Rod leapt over a bannister in the stairwell, then another, taking two flights in two bounds. Above, it sounded like Zildrohar-Cqulu was simply destroying the stairs as he came.
“There’s a police and fire brigade cordon around the factory. I just burst through it. Where are you?”
Rod bounced violently off a wall and dived headlong through a set of doors. “Warehouse F.”
“Right. Coming to you.”
“To me?”
Within the chocolate-encrusted folds of her clothing, Morag felt a buzz.
She peeled an inch-thick plaque of chocolate off her hands, levered open her nearly solid jacket and rescued her phone from the chocolatey reservoir of her pocket. She had received a direct message from Nina. There was a file at
tached. It read, INVERTIBLE HYMN (EDITED) – PLAY NOW.
Morag opened the file. There were perhaps droplets of drying chocolate in the phone’s speaker but the music file played. It was vaguely musical. It didn’t sound awful. It didn’t sound particularly tuneful either. It sounded like a series of chords played rapidly on an organ or a synthesiser, a sound pattern that didn’t follow any conventional melody or serve any purpose apart from checking every key on the keyboard worked. It was a non-tune, a backwards tune.
“Nina, you’re a bloody genius.” Morag hurried from the room.
The warehouse Rod had run into contained aisle after aisle of industrial shelving, laden with pallets of chocolate bars of all varieties, ready for shipping. Rod picked an aisle and ran. Behind him, he could hear masonry snap and crumble as the Venislarn titan blasted through the doorway and into the warehouse.
“Take a left,” said Vivian’s voice from a speaker, loud and echoing like the voice of a peevish God.

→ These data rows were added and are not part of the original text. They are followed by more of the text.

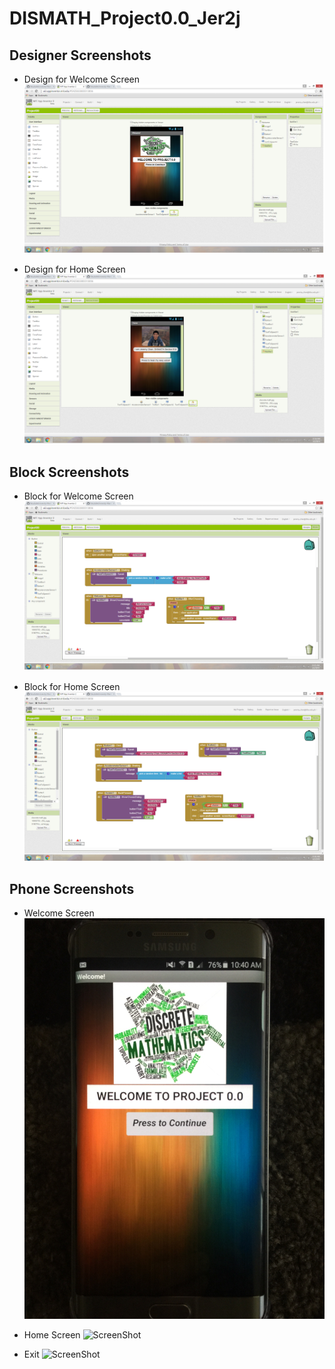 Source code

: # DISMATH_Project0.0_Jer2j

## Designer Screenshots
- Design for Welcome Screen
![ScreenShot](Welcome.png)

- Design for Home Screen
![ScreenShot](Screen1.png)

## Block Screenshots
- Block for Welcome Screen
![ScreenShot](welcome.block.png)

- Block for Home Screen
![ScreenShot](screen1block.png)

## Phone Screenshots
- Welcome Screen
![ScreenShot](Phone1.jpg)

- Home Screen
![ScreenShot](Phone2.JP)

- Exit
![ScreenShot](Phone3.JP)
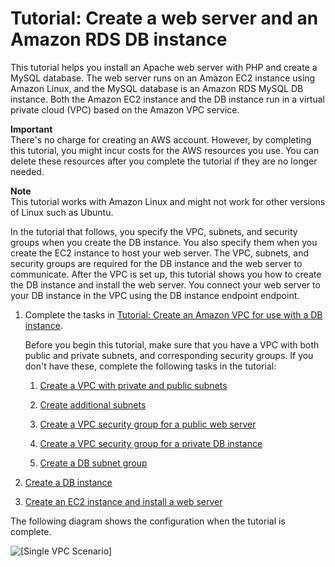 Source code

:# Tutorial: Create a web server and an Amazon RDS DB instance<a name="TUT_WebAppWithRDS"></a>

This tutorial helps you install an Apache web server with PHP and create a MySQL database\. The web server runs on an Amazon EC2 instance using Amazon Linux, and the MySQL database is an Amazon RDS MySQL DB instance\. Both the Amazon EC2 instance and the DB instance run in a virtual private cloud \(VPC\) based on the Amazon VPC service\. 

**Important**  
There's no charge for creating an AWS account\. However, by completing this tutorial, you might incur costs for the AWS resources you use\. You can delete these resources after you complete the tutorial if they are no longer needed\.

**Note**  
This tutorial works with Amazon Linux and might not work for other versions of Linux such as Ubuntu\.

In the tutorial that follows, you specify the VPC, subnets, and security groups when you create the DB instance\. You also specify them when you create the EC2 instance to host your web server\. The VPC, subnets, and security groups are required for the DB instance and the web server to communicate\. After the VPC is set up, this tutorial shows you how to create the DB instance and install the web server\. You connect your web server to your DB instance in the VPC using the DB instance endpoint endpoint\.

1. Complete the tasks in [Tutorial: Create an Amazon VPC for use with a DB instance](CHAP_Tutorials.WebServerDB.CreateVPC.md)\.

   Before you begin this tutorial, make sure that you have a VPC with both public and private subnets, and corresponding security groups\. If you don't have these, complete the following tasks in the tutorial: 

   1. [Create a VPC with private and public subnets](CHAP_Tutorials.WebServerDB.CreateVPC.md#CHAP_Tutorials.WebServerDB.CreateVPC.VPCAndSubnets)

   1. [Create additional subnets](CHAP_Tutorials.WebServerDB.CreateVPC.md#CHAP_Tutorials.WebServerDB.CreateVPC.AdditionalSubnets)

   1. [ Create a VPC security group for a public web server](CHAP_Tutorials.WebServerDB.CreateVPC.md#CHAP_Tutorials.WebServerDB.CreateVPC.SecurityGroupEC2)

   1. [ Create a VPC security group for a private DB instance](CHAP_Tutorials.WebServerDB.CreateVPC.md#CHAP_Tutorials.WebServerDB.CreateVPC.SecurityGroupDB)

   1. [Create a DB subnet group](CHAP_Tutorials.WebServerDB.CreateVPC.md#CHAP_Tutorials.WebServerDB.CreateVPC.DBSubnetGroup)

1. [Create a DB instance](CHAP_Tutorials.WebServerDB.CreateDBInstance.md)

1. [Create an EC2 instance and install a web server](CHAP_Tutorials.WebServerDB.CreateWebServer.md)

The following diagram shows the configuration when the tutorial is complete\.

![\[Single VPC Scenario\]](http://docs.aws.amazon.com/AmazonRDS/latest/UserGuide/images/con-VPC-sec-grp.png)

Rod took the left as instructed. He had twisted his ankle in escaping from the locomotive cab and now it screamed at him, threatening to betray him at any moment.
“Right,” said the voice of God. He ran right.

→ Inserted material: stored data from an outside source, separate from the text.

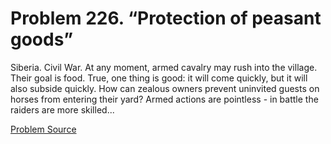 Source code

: # Problem 226. “Protection of peasant goods”

Siberia. Civil War. At any moment, armed cavalry may rush into the village. Their goal is food. True, one thing is good: it will come quickly, but it will also subside quickly. How can zealous owners prevent uninvited guests on horses from entering their yard? Armed actions are pointless - in battle the raiders are more skilled...

[Problem Source](https://www.trizland.ru/tasks/1543/) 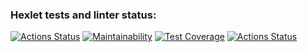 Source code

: ### Hexlet tests and linter status:
[![Actions Status](https://github.com/titanmen1/python-project-lvl3/workflows/hexlet-check/badge.svg)](https://github.com/titanmen1/python-project-lvl3/actions)
[![Maintainability](https://api.codeclimate.com/v1/badges/4b52d2a2e5ccd1261bf6/maintainability)](https://codeclimate.com/github/titanmen1/python-project-lvl3/maintainability)
[![Test Coverage](https://api.codeclimate.com/v1/badges/4b52d2a2e5ccd1261bf6/test_coverage)](https://codeclimate.com/github/titanmen1/python-project-lvl3/test_coverage)
[![Actions Status](https://github.com/titanmen1/python-project-lvl3/workflows/CI/badge.svg)](https://github.com/titanmen1/python-project-lvl3/actions)

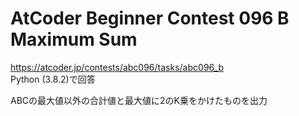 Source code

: # AtCoder Beginner Contest 096 B Maximum Sum  
https://atcoder.jp/contests/abc096/tasks/abc096_b  
Python (3.8.2)で回答  

ABCの最大値以外の合計値と最大値に2のK乗をかけたものを出力
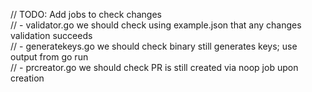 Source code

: // TODO: Add jobs to check changes  
// - validator.go we should check using example.json that any changes validation succeeds  
// - generatekeys.go we should check binary still generates keys; use output from go run  
// - prcreator.go we should check PR is still created via noop job upon creation  
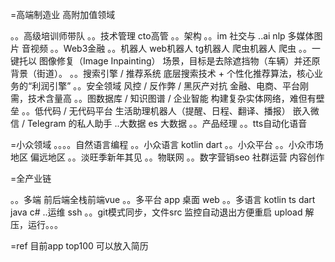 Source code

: 

=高端制造业  高附加值领域  

。。高级培训师带队
。。技术管理 cto高管
。。架构
。。im   社交与
..ai nlp 多媒体图片 音视频
。。Web3金融
。。机器人 web机器人  tg机器人  爬虫机器人 爬虫
。。一键托以
图像修复（Image Inpainting） 场景，目标是去除遮挡物（车辆）并还原背景（街道）。
。。搜索引擎 / 推荐系统	底层搜索技术 + 个性化推荐算法，核心业务的“利润引擎”
。。安全领域  风控 / 反作弊 / 黑灰产对抗	金融、电商、平台刚需，技术含量高
。。图数据库 / 知识图谱 / 企业智能	构建复杂实体网络，难但有壁垒
。。低代码 / 无代码平台
生活助理机器人（提醒、日程、翻译、播报）	嵌入微信 / Telegram 的私人助手
..大数据 es
大数据
。。产品经理
。。tts自动化语音

=小众领域
。。。。自然语言编程
。。小众语言 kotlin dart
。。小众平台 
。。小众市场地区 偏远地区
。。淡旺季新年其见
。。物联网
。。数字营销seo 社群运营
内容创作


=全产业链

。。多端 前后端全栈前端vue 
。。多平台  app  桌面 web
。。多语言 kotlin ts dart java c#
..运维 ssh 。。git模式同步，文件src 监控自动退出方便重启
upload 解压，运行。。。

=ref
目前app top100
可以放入简历
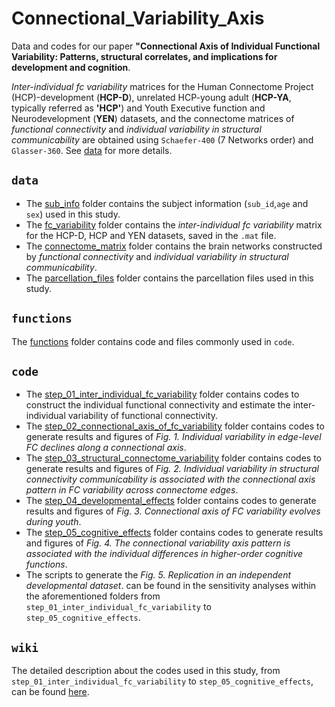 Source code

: # Connectional_Variability_Axis
Data and codes for our paper **"Connectional Axis of Individual Functional Variability: Patterns, structural correlates, and implications for development and cognition**.

*Inter-individual fc variability* matrices for the Human Connectome Project (HCP)-development  (**HCP-D**),  unrelated HCP-young adult (**HCP-YA**, typically referred as **'HCP'**) and Youth Executive function and Neurodevelopment (**YEN**) datasets, and the connectome matrices of *functional connectivity* and *individual variability in structural communicability* are obtained using `Schaefer-400` (7 Networks order) and `Glasser-360`.  See [data](data/) for more details.

## `data`
- The [sub_info](data/sub_info) folder contains the subject information (`sub_id`,`age` and `sex`) used in this study. 
- The [fc_variability](data/fc_variability) folder contains the *inter-individual fc variability* matrix for the HCP-D, HCP and YEN datasets, saved in the `.mat` file.
- The [connectome_matrix](data/connectome_matrix) folder contains the brain networks constructed by *functional connectivity* and *individual variability in structural communicability*.
- The [parcellation_files](data/parcellation_files) folder contains the parcellation files used in this study.

## `functions`
The [functions](functions/) folder contains code and files commonly used in `code`.

## `code`

- The [step_01_inter_individual_fc_variability](step_01_inter_individual_fc_variability/) folder contains codes to construct the individual functional connectivity and estimate the inter-individual variability of functional connectivity. 
- The [step_02_connectional_axis_of_fc_variability](step_02_connectional_axis_of_fc_variability/) folder contains codes to generate results and figures of *Fig. 1. Individual variability in edge-level FC declines along a connectional axis*. 
- The [step_03_structural_connectome_variability](step_03_structural_connectome_variability/) folder contains codes to generate results and figures of *Fig. 2. Individual variability in structural connectivity communicability is associated with the connectional axis pattern in FC variability across connectome edges*. 
- The [step_04_developmental_effects](step_04_developmental_effects/) folder contains codes to generate results and figures of *Fig. 3. Connectional axis of FC variability evolves during youth*.
- The [step_05_cognitive_effects](step_05_cognitive_effects/) folder contains codes to generate results and figures of *Fig. 4. The connectional variability axis pattern is associated with the individual differences in higher-order cognitive functions*.
- The scripts to generate the *Fig. 5. Replication in an independent developmental dataset*. can be found in the sensitivity analyses within the aforementioned folders from `step_01_inter_individual_fc_variability` to `step_05_cognitive_effects`.

## `wiki`
The detailed description about the codes used in this study, from `step_01_inter_individual_fc_variability` to `step_05_cognitive_effects`, can be found [here](https://github.com/CuiLabCIBR/Connectional_Variability_axis/wiki).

Zildrohar-Cqulu thrashed through the shelves behind him, sending a clattering cascade of chocolate bars, selection boxes and snacks down from above. Directly ahead, a floor-to-ceiling roller door was slowly grinding open.

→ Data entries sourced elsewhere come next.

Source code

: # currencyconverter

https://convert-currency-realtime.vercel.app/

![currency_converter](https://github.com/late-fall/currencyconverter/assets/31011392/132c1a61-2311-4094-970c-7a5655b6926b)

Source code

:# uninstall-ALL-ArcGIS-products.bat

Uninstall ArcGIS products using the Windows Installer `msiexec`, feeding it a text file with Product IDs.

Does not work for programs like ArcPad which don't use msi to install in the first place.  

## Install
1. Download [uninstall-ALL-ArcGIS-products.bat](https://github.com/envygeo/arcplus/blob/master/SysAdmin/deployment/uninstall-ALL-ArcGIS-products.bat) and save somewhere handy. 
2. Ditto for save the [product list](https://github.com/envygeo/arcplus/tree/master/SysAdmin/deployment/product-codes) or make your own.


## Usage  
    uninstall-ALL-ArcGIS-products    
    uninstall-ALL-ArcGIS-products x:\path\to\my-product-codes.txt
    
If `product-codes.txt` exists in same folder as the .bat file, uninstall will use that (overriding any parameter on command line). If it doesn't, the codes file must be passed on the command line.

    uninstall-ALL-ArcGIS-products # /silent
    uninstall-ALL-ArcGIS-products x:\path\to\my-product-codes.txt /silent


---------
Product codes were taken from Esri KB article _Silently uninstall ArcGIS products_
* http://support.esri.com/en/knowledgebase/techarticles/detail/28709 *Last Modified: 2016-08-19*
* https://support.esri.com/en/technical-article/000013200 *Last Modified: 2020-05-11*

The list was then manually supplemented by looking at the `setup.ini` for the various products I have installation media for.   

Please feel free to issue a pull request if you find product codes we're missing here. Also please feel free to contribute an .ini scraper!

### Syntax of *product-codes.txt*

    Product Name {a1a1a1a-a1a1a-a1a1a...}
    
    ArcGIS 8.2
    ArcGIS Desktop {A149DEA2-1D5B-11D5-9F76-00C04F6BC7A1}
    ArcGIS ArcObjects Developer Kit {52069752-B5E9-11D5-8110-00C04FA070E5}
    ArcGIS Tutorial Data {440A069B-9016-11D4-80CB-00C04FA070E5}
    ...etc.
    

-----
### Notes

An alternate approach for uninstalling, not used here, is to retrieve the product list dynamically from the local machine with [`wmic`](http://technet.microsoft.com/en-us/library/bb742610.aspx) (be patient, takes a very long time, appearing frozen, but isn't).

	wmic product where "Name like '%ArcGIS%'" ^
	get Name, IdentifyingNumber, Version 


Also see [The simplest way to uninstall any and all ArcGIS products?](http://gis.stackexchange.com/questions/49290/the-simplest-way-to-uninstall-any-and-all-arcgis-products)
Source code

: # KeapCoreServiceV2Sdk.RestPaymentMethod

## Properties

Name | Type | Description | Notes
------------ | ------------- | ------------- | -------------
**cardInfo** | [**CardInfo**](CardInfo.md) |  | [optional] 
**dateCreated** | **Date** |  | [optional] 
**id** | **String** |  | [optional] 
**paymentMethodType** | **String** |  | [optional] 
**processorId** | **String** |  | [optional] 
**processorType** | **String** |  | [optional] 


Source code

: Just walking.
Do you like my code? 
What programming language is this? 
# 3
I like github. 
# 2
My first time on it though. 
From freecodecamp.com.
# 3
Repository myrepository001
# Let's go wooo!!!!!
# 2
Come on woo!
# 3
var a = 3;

“It’s not for you,” said Vivian. “It’s for Nina.”
“Nina?” said Rod and then yelled in pain as his left foot truly gave out on him.
He turned. The ugly Venislarn god, with an accompanying shower of sweeties spraying before him, charged at Rod.
“Get out of the way,” said Vivian.
Rod momentarily heard the growl of an engine, saw the flash of headlights and stumbled out of the way as a double decker bus sped into the warehouse.